##### Data shown
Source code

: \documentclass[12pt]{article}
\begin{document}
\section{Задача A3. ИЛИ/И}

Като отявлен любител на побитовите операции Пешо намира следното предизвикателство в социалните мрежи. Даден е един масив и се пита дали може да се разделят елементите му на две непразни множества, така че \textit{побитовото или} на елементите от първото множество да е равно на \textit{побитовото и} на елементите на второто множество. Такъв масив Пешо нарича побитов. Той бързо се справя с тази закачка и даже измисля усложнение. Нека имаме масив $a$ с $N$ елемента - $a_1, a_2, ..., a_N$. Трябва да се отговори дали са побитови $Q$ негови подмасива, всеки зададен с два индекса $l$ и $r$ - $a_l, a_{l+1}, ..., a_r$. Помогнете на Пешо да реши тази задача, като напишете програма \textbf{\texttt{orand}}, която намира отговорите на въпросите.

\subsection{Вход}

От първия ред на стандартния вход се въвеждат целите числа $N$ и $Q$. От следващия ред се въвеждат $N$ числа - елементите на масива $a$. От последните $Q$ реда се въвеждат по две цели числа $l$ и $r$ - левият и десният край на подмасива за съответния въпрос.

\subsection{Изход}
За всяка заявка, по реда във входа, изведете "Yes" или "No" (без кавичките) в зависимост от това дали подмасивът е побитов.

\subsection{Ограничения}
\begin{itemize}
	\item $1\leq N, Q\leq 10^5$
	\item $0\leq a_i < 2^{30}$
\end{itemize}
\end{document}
##########
##### Data shown
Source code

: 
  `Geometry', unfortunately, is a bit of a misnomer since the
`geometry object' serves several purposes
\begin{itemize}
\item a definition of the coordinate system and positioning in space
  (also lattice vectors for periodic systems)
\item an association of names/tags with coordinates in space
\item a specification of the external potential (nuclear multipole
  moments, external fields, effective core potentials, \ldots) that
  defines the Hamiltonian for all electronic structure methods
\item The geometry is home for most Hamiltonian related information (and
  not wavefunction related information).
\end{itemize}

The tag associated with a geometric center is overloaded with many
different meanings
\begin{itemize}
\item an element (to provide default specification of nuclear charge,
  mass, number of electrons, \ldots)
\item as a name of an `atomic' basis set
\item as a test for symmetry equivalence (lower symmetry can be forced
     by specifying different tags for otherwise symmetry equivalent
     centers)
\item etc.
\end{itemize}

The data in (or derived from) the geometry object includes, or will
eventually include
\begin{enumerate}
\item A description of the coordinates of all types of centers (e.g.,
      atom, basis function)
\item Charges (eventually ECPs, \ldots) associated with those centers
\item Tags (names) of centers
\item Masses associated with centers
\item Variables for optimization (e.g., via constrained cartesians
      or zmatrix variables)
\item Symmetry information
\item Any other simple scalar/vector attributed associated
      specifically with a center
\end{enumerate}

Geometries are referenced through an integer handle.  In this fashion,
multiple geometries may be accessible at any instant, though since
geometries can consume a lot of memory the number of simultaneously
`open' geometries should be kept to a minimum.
##########
Task instructions:
Looking back over the data above, restate word for word the lines that begin at the line with "specifically with a center" and end at the line with "geometries can consume", inclusive.

Written response:
      specifically with a center
\end{enumerate}

Geometries are referenced through an integer handle.  In this fashion,
multiple geometries may be accessible at any instant, though since
geometries can consume a lot of memory the number of simultaneously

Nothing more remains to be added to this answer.